対象者車輌は国道をそのまま突っ切って県道を今度は東の方向へ進んだ・・。


慎重に・・・・・慎重に・・・・・


私は間に常に1~2台の車輌を挟み込む様に注意を払い、尾行を続ける。


何のデータも無い、ゴールの見えない尾行調査は・・・まさしく神経戦である。


単に、前を走る対象者の車輌のみ注意を払えば良いだけでは無い。車輌、信号、周囲の状況、後に走っている車の状況・・・・・勿論、事故等起こしてしまえば・・・


全てが水泡に帰す。


決して大袈裟では無く・・・・体中の全神経を集中させる為、時には道路を飛び出す前の猫等、小動物にも気が付く事がある程である・・・。


アクセルを緩め・・・・対象者車輌が遠のくとアクセルを開き・・・その繰り返し。


気が付くと県道は片道2車線から1車線へと減少し・・・随分と車の数も減っていた・・・。


途中3台挟んでいた車も交差点毎に1台・・・・また1台と減っていき・・・


遂には私と対象者車輌の間を走る車も無くなってしまった・・・。


「ちょっとキツイな・・・・」


車間距離は大凡200m程空けてはいるものの間にいる車は皆無である。


対象者車輌は・・・・スピードを緩めてきた・・。


「くそっ・・・」


車間距離はどんどん縮まり・・・・・


あっと言う間に40~50m程まで接近する。


しかし・・・ここで私も速度を緩める事は「不自然」である。


私達は如何に「自然」に振舞えるか否かが「アマチュア」と「プロ」の境界線なのである。

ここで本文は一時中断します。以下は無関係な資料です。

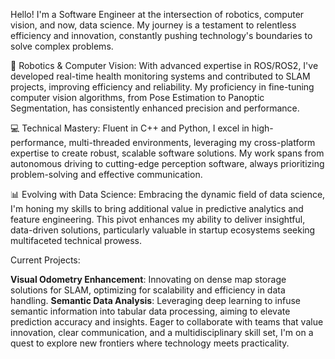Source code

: Hello! I'm a Software Engineer at the intersection of robotics, computer vision, and now, data science. My journey is a testament to relentless efficiency and innovation, constantly pushing technology's boundaries to solve complex problems.

🤖 Robotics & Computer Vision: With advanced expertise in ROS/ROS2, I've developed real-time health monitoring systems and contributed to SLAM projects, improving efficiency and reliability. My proficiency in fine-tuning computer vision algorithms, from Pose Estimation to Panoptic Segmentation, has consistently enhanced precision and performance.

💻 Technical Mastery: Fluent in C++ and Python, I excel in high-performance, multi-threaded environments, leveraging my cross-platform expertise to create robust, scalable software solutions. My work spans from autonomous driving to cutting-edge perception software, always prioritizing problem-solving and effective communication.

📊 Evolving with Data Science: Embracing the dynamic field of data science, I'm honing my skills to bring additional value in predictive analytics and feature engineering. This pivot enhances my ability to deliver insightful, data-driven solutions, particularly valuable in startup ecosystems seeking multifaceted technical prowess.

Current Projects:

**Visual Odometry Enhancement**: Innovating on dense map storage solutions for SLAM, optimizing for scalability and efficiency in data handling.
**Semantic Data Analysis**: Leveraging deep learning to infuse semantic information into tabular data processing, aiming to elevate prediction accuracy and insights.
Eager to collaborate with teams that value innovation, clear communication, and a multidisciplinary skill set, I'm on a quest to explore new frontiers where technology meets practicality.
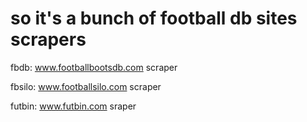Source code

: # so it's a bunch of football db sites scrapers


fbdb: www.footballbootsdb.com scraper

fbsilo: www.footballsilo.com scraper

futbin: www.futbin.com sraper
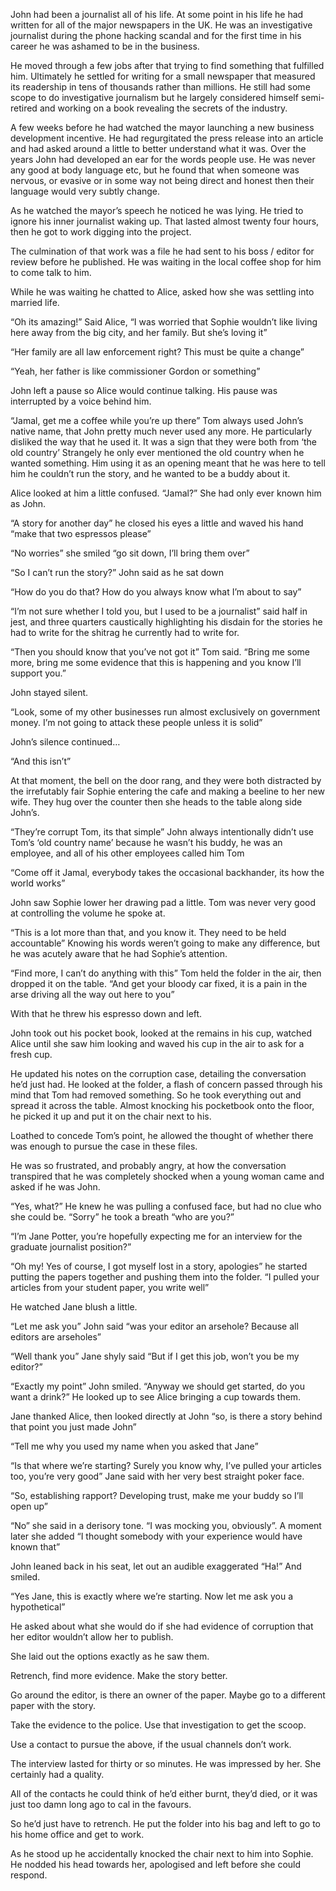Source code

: John had been a journalist all of his life. At some point in his life he had written for all of the major newspapers in the UK. He was an investigative journalist during the phone hacking scandal and for the first time in his career he was ashamed to be in the business. 

He moved through a few jobs after that trying to find something that fulfilled him. Ultimately he settled for writing for a small newspaper that measured its readership in tens of thousands rather than millions. He still had some scope to do investigative journalism but he largely considered himself semi-retired and working on a book revealing the secrets of the industry. 

A few weeks before he had watched the mayor launching a new business development incentive. He had regurgitated the press release into an article and had asked around a little to better understand what it was. Over the years John had developed an ear for the words people use. He was never any good at body language etc, but he found that when someone was nervous, or evasive or in some way not being direct and honest then their language would very subtly change. 

As he watched the mayor’s speech he noticed he was lying. He tried to ignore his inner journalist waking up. That lasted almost twenty four hours, then he got to work digging into the project. 

The culmination of that work was a file he had sent to his boss / editor for review before he published. He was waiting in the local coffee shop for him to come talk to him. 

While he was waiting he chatted to Alice, asked how she was settling into married life. 

“Oh its amazing!” Said Alice, “I was worried that Sophie wouldn’t like living here away from the big city, and her family. But she’s loving it” 

“Her family are all law enforcement right? This must be quite a change” 

“Yeah, her father is like commissioner Gordon or something” 

John left a pause so Alice would continue talking. His pause was interrupted by a voice behind him. 

“Jamal, get me a coffee while you’re up there” Tom always used John’s native name, that John pretty much never used any more. He particularly disliked the way that he used it. It was a sign that they were both from ‘the old country’ Strangely he only ever mentioned the old country when he wanted something. Him using it as an opening meant that he was here to tell him he couldn’t run the story, and he wanted to be a buddy about it. 

Alice looked at him a little confused. “Jamal?” She had only ever known him as John. 

“A story for another day” he closed his eyes a little and waved his hand “make that two espressos please” 

“No worries” she smiled “go sit down, I’ll bring them over” 

“So I can’t run the story?” John said as he sat down 

“How do you do that? How do you always know what I’m about to say” 

“I’m not sure whether I told you, but I used to be a journalist” said half in jest, and three quarters caustically highlighting his disdain for the stories he had to write for the shitrag he currently had to write for. 

“Then you should know that you’ve not got it” Tom said. “Bring me some more, bring me some evidence that this is happening and you know I’ll support you.”

John stayed silent. 

“Look, some of my other businesses run almost exclusively on government money. I’m not going to attack these people unless it is solid”

John’s silence continued… 

“And this isn’t” 

At that moment, the bell on the door rang, and they were both distracted by the irrefutably fair Sophie entering the cafe and making a beeline to her new wife. They hug over the counter then she heads to the table along side John’s. 

“They’re corrupt Tom, its that simple” John always intentionally didn’t use Tom’s ‘old country name’ because he wasn’t his buddy, he was an employee, and all of his other employees called him Tom

“Come off it Jamal, everybody takes the occasional backhander, its how the world works” 

John saw Sophie lower her drawing pad a little. Tom was never very good at controlling the volume he spoke at. 

“This is a lot more than that, and you know it. They need to be held accountable” Knowing his words weren’t going to make any difference, but he was acutely aware that he had Sophie’s attention. 

“Find more, I can’t do anything with this” Tom held the folder in the air, then dropped it on the table. “And get your bloody car fixed, it is a pain in the arse driving all the way out here to you” 

With that he threw his espresso down and left. 

John took out his pocket book, looked at the remains in his cup, watched Alice until she saw him looking and waved his cup in the air to ask for a fresh cup. 

He updated his notes on the corruption case, detailing the conversation he’d just had. He looked at the folder, a flash of concern passed through his mind that Tom had removed something. So he took everything out and spread it across the table. Almost knocking his pocketbook onto the floor, he picked it up and put it on the chair next to his. 

Loathed to concede Tom’s point, he allowed the thought of whether there was enough to pursue the case in these files. 

He was so frustrated, and probably angry, at how the conversation transpired that he was completely shocked when a young woman came and asked if he was John. 

“Yes, what?” He knew he was pulling a confused face, but had no clue who she could be. “Sorry” he took a breath “who are you?” 

“I’m Jane Potter, you’re hopefully expecting me for an interview for the graduate journalist position?”

“Oh my! Yes of course, I got myself lost in a story, apologies” he started putting the papers together and pushing them into the folder. “I pulled your articles from your student paper, you write well”

He watched Jane blush a little. 

“Let me ask you” John said “was your editor an arsehole? Because all editors are arseholes” 

“Well thank you” Jane shyly said “But if I get this job, won’t you be my editor?” 

“Exactly my point” John smiled. “Anyway we should get started, do you want a drink?” He looked up to see Alice bringing a cup towards them. 

Jane thanked Alice, then looked directly at John “so, is there a story behind that point you just made John” 

“Tell me why you used my name when you asked that Jane” 

“Is that where we’re starting? Surely you know why, I’ve pulled your articles too, you’re very good” Jane said with her very best straight poker face. 

“So, establishing rapport? Developing trust, make me your buddy so I’ll open up” 

“No” she said in a derisory tone. “I was mocking you, obviously”. A moment later she added “I thought somebody with your experience would have known that” 

John leaned back in his seat, let out an audible exaggerated “Ha!” And smiled. 

“Yes Jane, this is exactly where we’re starting. Now let me ask you a hypothetical” 

He asked about what she would do if she had evidence of corruption that her editor wouldn’t allow her to publish. 

She laid out the options exactly as he saw them. 

Retrench, find more evidence. Make the story better. 

Go around the editor, is there an owner of the paper. Maybe go to a different paper with the story. 

Take the evidence to the police. Use that investigation to get the scoop. 

Use a contact to pursue the above, if the usual channels don’t work. 

The interview lasted for thirty or so minutes. He was impressed by her. She certainly had a quality. 

All of the contacts he could think of he’d either burnt, they’d died, or it was just too damn long ago to cal in the favours. 

So he’d just have to retrench. He put the folder into his bag and left to go to his home office and get to work. 

As he stood up he accidentally knocked the chair next to him into Sophie. He nodded his head towards her, apologised and left before she could respond. 
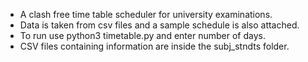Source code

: * A clash free time table scheduler for university examinations.
* Data is taken from csv files and a sample schedule is also attached.
* To run use python3 timetable.py and enter number of days.
* CSV files containing information are inside the subj_stndts folder.
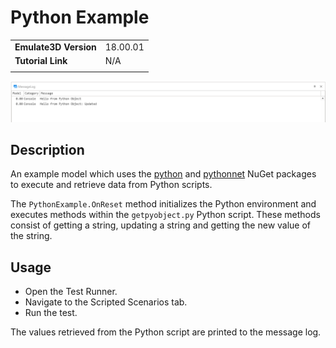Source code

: # Python Example
|||
|-|-|
|**Emulate3D Version**|18.00.01|
|**Tutorial Link**|N/A|
|||

![Python Example Image](image.png)

## Description
An example model which uses the [python](https://www.nuget.org/packages/python) and [pythonnet](https://github.com/pythonnet/pythonnet) NuGet packages to execute and retrieve data from Python scripts.

The `PythonExample.OnReset` method initializes the Python environment and executes methods within the `getpyobject.py` Python script. These methods consist of getting a string, updating a string and getting the new value of the string.

## Usage
- Open the Test Runner.
- Navigate to the Scripted Scenarios tab.
- Run the test.

The values retrieved from the Python script are printed to the message log.

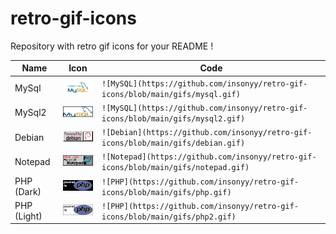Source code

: # retro-gif-icons
Repository with retro gif icons for your README !

| Name  | Icon | Code |
| -------- | ------- | ------- |
| MySql | ![MySQL](https://github.com/insonyy/retro-gif-icons/blob/main/gifs/mysql.gif) | `![MySQL](https://github.com/insonyy/retro-gif-icons/blob/main/gifs/mysql.gif)` |
| MySql2 | ![MySQL](https://github.com/insonyy/retro-gif-icons/blob/main/gifs/mysql2.gif) | `![MySQL](https://github.com/insonyy/retro-gif-icons/blob/main/gifs/mysql2.gif)` |
| Debian | ![Debian](https://github.com/insonyy/retro-gif-icons/blob/main/gifs/debian.gif) | `![Debian](https://github.com/insonyy/retro-gif-icons/blob/main/gifs/debian.gif)` |
| Notepad | ![Notepad](https://github.com/insonyy/retro-gif-icons/blob/main/gifs/notepad.gif) | `![Notepad](https://github.com/insonyy/retro-gif-icons/blob/main/gifs/notepad.gif)` |
| PHP (Dark) | ![PHP](https://github.com/insonyy/retro-gif-icons/blob/main/gifs/php.gif) | `![PHP](https://github.com/insonyy/retro-gif-icons/blob/main/gifs/php.gif)` |
| PHP (Light) | ![PHP Light](https://github.com/insonyy/retro-gif-icons/blob/main/gifs/php2.gif) | `![PHP](https://github.com/insonyy/retro-gif-icons/blob/main/gifs/php2.gif)` |
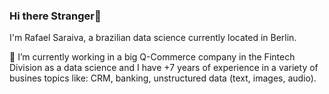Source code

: ### Hi there Stranger👋

I'm Rafael Saraiva, a brazilian data science currently located in Berlin.

🔭 I’m currently working in a big Q-Commerce company in the Fintech Division as a data science and I have +7 years of experience in a variety of busines topics like: CRM, banking, unstructured data (text, images, audio).
<!--- 
💬 Ask me about data business or engineering stuff! I simply love to connect with new people. mail me [here](rsas.comp@gmail.com) so we can schedule something
--->
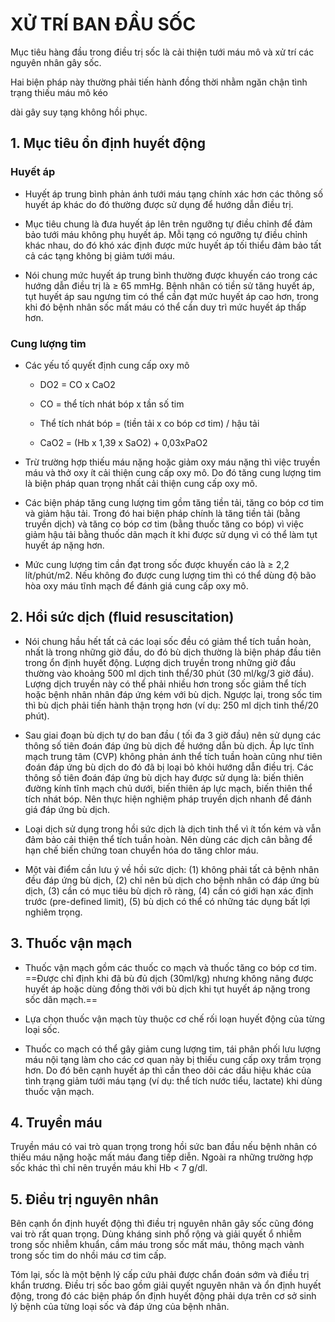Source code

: # XỬ TRÍ BAN ĐẦU SỐC  
Mục tiêu hàng đầu trong điều trị sốc là cải thiện tưới máu mô và xử trí các nguyên nhân gây sốc.  
Hai biện pháp này thường phải tiến hành đồng thời nhằm ngăn chận tình trạng thiếu máu mô kéo  
dài gây suy tạng không hồi phục.  
## 1. Mục tiêu ổn định huyết động  
### Huyết áp  
- Huyết áp trung bình phản ánh tưới máu tạng chính xác hơn các thông số huyết áp khác do đó thường được sử dụng để hướng dẫn điều trị.  
- Mục tiêu chung là đưa huyết áp lên trên ngưỡng tự điều chỉnh để đảm bảo tưới máu không phụ huyết áp. Mỗi tạng có ngưỡng tự điều chỉnh khác nhau, do đó khó xác định được mức huyết áp tối thiểu đảm bảo tất cả các tạng không bị giảm tưới máu.  
- Nói chung mức huyết áp trung bình thường được khuyến cáo trong các hướng dẫn điều trị là ≥ 65 mmHg. Bệnh nhân có tiền sử tăng huyết áp, tụt huyết áp sau ngưng tim có thể cần đạt mức huyết áp cao hơn, trong khi đó bệnh nhân sốc mất máu có thể cần duy trì mức huyết áp thấp hơn.  
### Cung lượng tim  
- Các yếu tố quyết định cung cấp oxy mô  
	- DO2 = CO x CaO2  
	- CO = thể tích nhát bóp x tần số tim  
	- Thể tích nhát bóp = (tiền tải x co bóp cơ tim) / hậu tải  
	- CaO2 = (Hb x 1,39 x SaO2) + 0,03xPaO2  
- Trừ trường hợp thiếu máu nặng hoặc giảm oxy máu nặng thì việc truyền máu và thở oxy ít cải thiện cung cấp oxy mô. Do đó tăng cung lượng tim là biện pháp quan trọng nhất cải thiện cung cấp oxy mô.  
- Các biện pháp tăng cung lượng tim gồm tăng tiền tải, tăng co bóp cơ tim và giảm hậu tải. Trong đó hai biện pháp chính là tăng tiền tải (bằng truyền dịch) và tăng co bóp cơ tim (bằng thuốc tăng co bóp) vì việc giảm hậu tải bằng thuốc dãn mạch ít khi được sử dụng vì có thể làm tụt huyết áp nặng hơn.  
- Mức cung lượng tim cần đạt trong sốc được khuyến cáo là ≥ 2,2 lít/phút/m2. Nếu không đo được cung lượng tim thì có thể dùng độ bão hòa oxy máu tĩnh mạch để đánh giá cung cấp oxy mô.  
## 2. Hồi sức dịch (fluid resuscitation)  
- Nói chung hầu hết tất cả các loại sốc đều có giảm thể tích tuần hoàn, nhất là trong những giờ đầu, do đó bù dịch thường là biện pháp đầu tiên trong ổn định huyết động. Lượng dịch truyền trong những giờ đầu thường vào khoảng 500 ml dịch tinh thể/30 phút (30 ml/kg/3 giờ đầu). Lượng dịch truyền này có thể phải nhiều hơn trong sốc giảm thể tích hoặc bệnh nhân nhân đáp ứng kém với bù dịch. Ngược lại, trong sốc tim thì bù dịch phải tiến hành thận trọng hơn (ví dụ: 250 ml dịch tinh thể/20 phút).  
- Sau giai đoạn bù dịch tự do ban đầu ( tối đa 3 giờ đầu) nên sử dụng các thông số tiên đoán đáp ứng bù dịch đề hướng dẫn bù dịch. Áp lực tĩnh mạch trung tâm (CVP) không phản ánh thể tích tuần hoàn cũng như tiên đoán đáp ứng bù dịch do đó đã bị loại bỏ khỏi hướng dẫn điều trị. Các thông số tiên đoán đáp ứng bù dịch hay được sử dụng là: biến thiên đường kính tĩnh mạch chủ dưới, biến thiên áp lực mạch, biến thiên thể tích nhát bóp. Nên thực hiện nghiệm pháp truyền dịch nhanh để đánh giá đáp ứng bù dịch.  
- Loại dịch sử dụng trong hồi sức dịch là dịch tinh thể vì ít tốn kém và vẫn đảm bảo cải thiện thể tích tuần hoàn. Nên dùng các dịch cân bằng để hạn chế biến chứng toan chuyển hóa do tăng chlor máu.  
- Một vài điểm cần lưu ý về hồi sức dịch: (1) không phải tất cả bệnh nhân đều đáp ứng bù dịch, (2) chỉ nên bù dịch cho bệnh nhân có đáp ứng bù dịch, (3) cần có mục tiêu bù dịch rõ ràng, (4) cần có giới hạn xác định trước (pre-defined limit), (5) bù dịch có thể có những tác dụng bất lợi nghiêm trọng.  
## 3. Thuốc vận mạch  
- Thuốc vận mạch gồm các thuốc co mạch và thuốc tăng co bóp cơ tim. ==Được chỉ định khi đã bù đủ dịch (30ml/kg) nhưng không nâng được huyết áp hoặc dùng đồng thời với bù dịch khi tụt huyết áp nặng trong sốc dãn mạch.==  
- Lựa chọn thuốc vận mạch tùy thuộc cơ chế rối loạn huyết động của từng loại sốc.  
- Thuốc co mạch có thể gây giảm cung lượng tim, tái phân phối lưu lượng máu nội tạng làm cho các cơ quan này bị thiếu cung cấp oxy trầm trọng hơn. Do đó bên cạnh huyết áp thì cần theo dõi các dấu hiệu khác của tình trạng giảm tưới máu tạng (ví dụ: thể tích nước tiểu, lactate) khi dùng thuốc vận mạch.  
## 4. Truyền máu  
Truyền máu có vai trò quan trọng trong hồi sức ban đầu nếu bệnh nhân có thiếu máu nặng hoặc mất máu đang tiếp diễn. Ngoài ra những trường hợp sốc khác thì chỉ nên truyền máu khi Hb < 7 g/dl.  
## 5. Điều trị nguyên nhân  
Bên cạnh ổn định huyết động thì điều trị nguyên nhân gây sốc cũng đóng vai trò rất quan trọng. Dùng kháng sinh phổ rộng và giải quyết ổ nhiễm trong sốc nhiễm khuẩn, cầm máu trong sốc mất máu, thông mạch vành trong sốc tim do nhồi máu cơ tim cấp.  
  
Tóm lại, sốc là một bệnh lý cấp cứu phải được chẩn đoán sớm và điều trị khẩn trương. Điều trị sốc bao gồm giải quyết nguyên nhân và ổn định huyết động, trong đó các biện pháp ổn định huyết động phải dựa trên cơ sở sinh lý bệnh của từng loại sốc và đáp ứng của bệnh nhân.
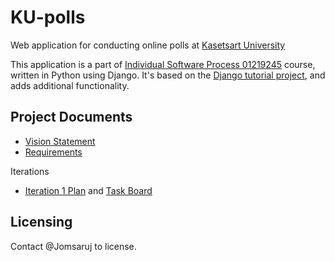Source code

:# KU-polls

Web application for conducting online polls at [Kasetsart University](https://ku.ac.th/th)

This application is a part of [Individual Software Process 01219245](https://cpske.github.io/ISP/) course, written in Python using Django. It's based on the [Django tutorial project](https://docs.djangoproject.com/en/3.1/intro/tutorial01/), and adds additional functionality.

## Project Documents

* [Vision Statement](../../wiki/Vision%20Statement)
* [Requirements](../../wiki/Requirements)

Iterations
* [Iteration 1 Plan](../../wiki/Iteration%201%20Plan) and [Task Board](../../projects)

## Licensing
Contact @Jomsaruj to license.

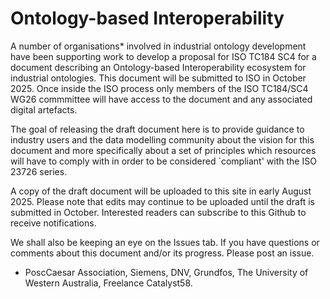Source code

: # Ontology-based Interoperability

A number of organisations* involved in industrial ontology development have been supporting work to develop a proposal for ISO TC184 SC4 for a document describing an Ontology-based Interoperability ecosystem for industrial ontologies. This document will be submitted to ISO in October 2025. Once inside the ISO process only members of the ISO TC184/SC4 WG26 commmittee will have access to the document and any associated digital artefacts. 

The goal of releasing the draft document here is to provide guidance to industry users and the data modelling community about the vision for this document and more specifically about a set of principles which resources will have to comply with in order to be considered `compliant' with the ISO 23726 series.

A copy of the draft document will be uploaded to this site in early August 2025. Please note that edits may continue to be uploaded until the draft is submitted in October. Interested readers can subscribe to this Github to receive notifications.

We shall also be keeping an eye on the Issues tab. If you have questions or comments about this document and/or its progress. Please post an issue.

* PoscCaesar Association, Siemens, DNV, Grundfos, The University of Western Australia, Freelance Catalyst58.


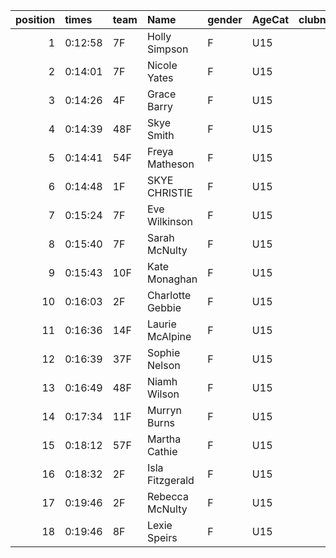 |   position | times   | team   | Name             | gender   | AgeCat   |   clubnumber | Club name             | Website                                |   finishPosition |
|-----------:|:--------|:-------|:-----------------|:---------|:---------|-------------:|:----------------------|:---------------------------------------|-----------------:|
|          1 | 0:12:58 | 7F     | Holly Simpson    | F        | U15      |            7 | Giffnock North AC     | https://www.giffnocknorth.co.uk/       |                5 |
|          2 | 0:14:01 | 7F     | Nicole Yates     | F        | U15      |            7 | Giffnock North AC     | https://www.giffnocknorth.co.uk/       |               14 |
|          3 | 0:14:26 | 4F     | Grace Barry      | F        | U15      |            4 | Inverclyde AC         | https://www.inverclydeac.org/          |               17 |
|          4 | 0:14:39 | 48F    | Skye Smith       | F        | U15      |           48 | Springburn Harriers   | https://www.springburnharriers.co.uk/  |               19 |
|          5 | 0:14:41 | 54F    | Freya Matheson   | F        | U15      |           54 | VP-Glasgow            | https://www.vp-glasgow.com             |               20 |
|          6 | 0:14:48 | 1F     | SKYE CHRISTIE    | F        | U15      |            1 | East Kilbride AC      | http://www.ekac.org.uk/                |               21 |
|          7 | 0:15:24 | 7F     | Eve Wilkinson    | F        | U15      |            7 | Giffnock North AC     | https://www.giffnocknorth.co.uk/       |               24 |
|          8 | 0:15:40 | 7F     | Sarah McNulty    | F        | U15      |            7 | Giffnock North AC     | https://www.giffnocknorth.co.uk/       |               25 |
|          9 | 0:15:43 | 10F    | Kate Monaghan    | F        | U15      |           10 | Shettleston Harriers  | http://shettlestonharriers.org.uk/     |               26 |
|         10 | 0:16:03 | 2F     | Charlotte Gebbie | F        | U15      |            2 | Kilmarnock H&AC       | http://www.kilmarnockharriers.com/     |               27 |
|         11 | 0:16:36 | 14F    | Laurie McAlpine  | F        | U15      |           14 | Ayr Seaforth AC       | https://www.ayrseaforth.co.uk/         |               28 |
|         12 | 0:16:39 | 37F    | Sophie Nelson    | F        | U15      |           37 | Law & District AAC    | http://www.lawaac.co.uk/               |               29 |
|         13 | 0:16:49 | 48F    | Niamh Wilson     | F        | U15      |           48 | Springburn Harriers   | https://www.springburnharriers.co.uk/  |               30 |
|         14 | 0:17:34 | 11F    | Murryn Burns     | F        | U15      |           11 | Airdrie Harriers      | http://airdrieharriers.org/            |               33 |
|         15 | 0:18:12 | 57F    | Martha Cathie    | F        | U15      |           57 | Whitemoss AAC         | https://whitemossaac.co.uk/            |               34 |
|         16 | 0:18:32 | 2F     | Isla Fitzgerald  | F        | U15      |            2 | Kilmarnock H&AC       | http://www.kilmarnockharriers.com/     |               35 |
|         17 | 0:19:46 | 2F     | Rebecca McNulty  | F        | U15      |            2 | Kilmarnock H&AC       | http://www.kilmarnockharriers.com/     |               36 |
|         18 | 0:19:46 | 8F     | Lexie Speirs     | F        | U15      |            8 | Bellahouston Harriers | http://www.bellahoustonharriers.co.uk/ |               37 |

私は・・・そのままの速度を維持し、対象者車輌に近づいた・・。


その後も対象者車輌は原則を続けた為、車間距離は10m程迄接近した・・・。


車輌NO迄も容易に読み取れる距離である・・・。


対象者車輌は時速30km程の不自然極まりない速度で進行し始めた・・・。


明らかに「後を走る車」を警戒しているのである。


「・・・・・・・・・」


私が困り果てていると・・・・


左前方に「○イレブン」の看板が見えてきた・・・。


「あそこに入るか・・・・」


一旦コンビ二へ車を入れ、時間を置こうと考えた。


しかし・・・・・次の瞬間、そのプランは脆くも崩れ去った・・・。


対象者車輌がその○イレブンに進入したのだ・・・。


「マジかい・・・・」


私は・・・・対象者車輌を追い越すと・・・


対象者車輌から見えなくなるまでそのまま何事も無かった様に東進した・・・。


ひとつの賭けである。


見えなくなるまで走り続ける事は・・・・ヘタするといきなり「失尾」に繋がる。


しかし・・・・もしも対象者が私の車の動きを注視してると仮定したら・・・・


目視出来る範囲で不自然な行動は出来ない。バレるのがオチである。


私はバックミラー越しに対象者の車輌が見えなくなったのを確認すると・・・


すぐさまUターンした・・・


私は・・・・車のコンソールボックスを開けると・・・ある特殊な機械を持ち出した。


「これを使うしかないな・・・・」


この機械がなんなのかは・・・・申し訳無いが調査の特性上表記出来ない・・・。


とりあえず・・・・・ここでは「猫の鈴」と呼ばせて頂く事にする。


私は、「猫の鈴」を対象者車輌に取り付け出来ないものか・・・尾行中ずっと思案していた。


事実上、対象者が現在使用している車輌はKさんの所有である。法律的に見ても問題は無い・・。


しかし・・・・勤務先では条件が悪すぎて・・・設置に至る事は出来なかった。


その後尾行を続けながら・・・・ずっとその機会を窺っていたのである。


「ここで何とか・・・」


これ以上の直接尾行は極めて困難でると判断した私は・・・・賭けに出るつもりであった。


コンビ二に到着した私は・・・


「わっ!」


と小さく驚いた・・・・


対象者は未だに車輌の中であった。


たまたま他にもコンビ二に立ち寄っている車があった為に、私の表情は対象者に読み取られる事は無かったものの・・・・


あからさまに対象者は・・・・ギラつく目つきで周囲を窺っていた・・。


「不味いな・・・」


私は・・・・対象者が既に入店していると踏んでいたのだが・・・そうは問屋が卸さない・・。


通常であればコンビ二の到着したら入店するのが普通である。しかし・・・対象者車輌に「猫の鈴」を設置したい渡しはそれが出来ない・・・


万一、入店したとしても・・・その隙に対象者に走り出されたら「OUT」である。


「困ったなこりゃ・・・・・」


私が悩んでいると・・・・・


対象者はコンビ二の中に入った・・・


「ラッキー♪」


しかし・・・・・Kさんから聞いてはいたが、対象者のデカイことデカイ事・・・・・


資料作成の際に聞いた


「身長192cm、体重95kg、ガッチリ型、坊主頭、」は伊達ではなかった・・・。


「ゴツい・・・・・・・」


等と考えている暇も無く・・・・・対象者が店内奥の弁当コーナーを見ている隙に・・・


「猫の鈴」を設置した・・・・。


その間僅か1分間・・・・


何とか設置に成功した!!


「よっしゃ!!」


私は意気揚々と・・・車に引き上げた。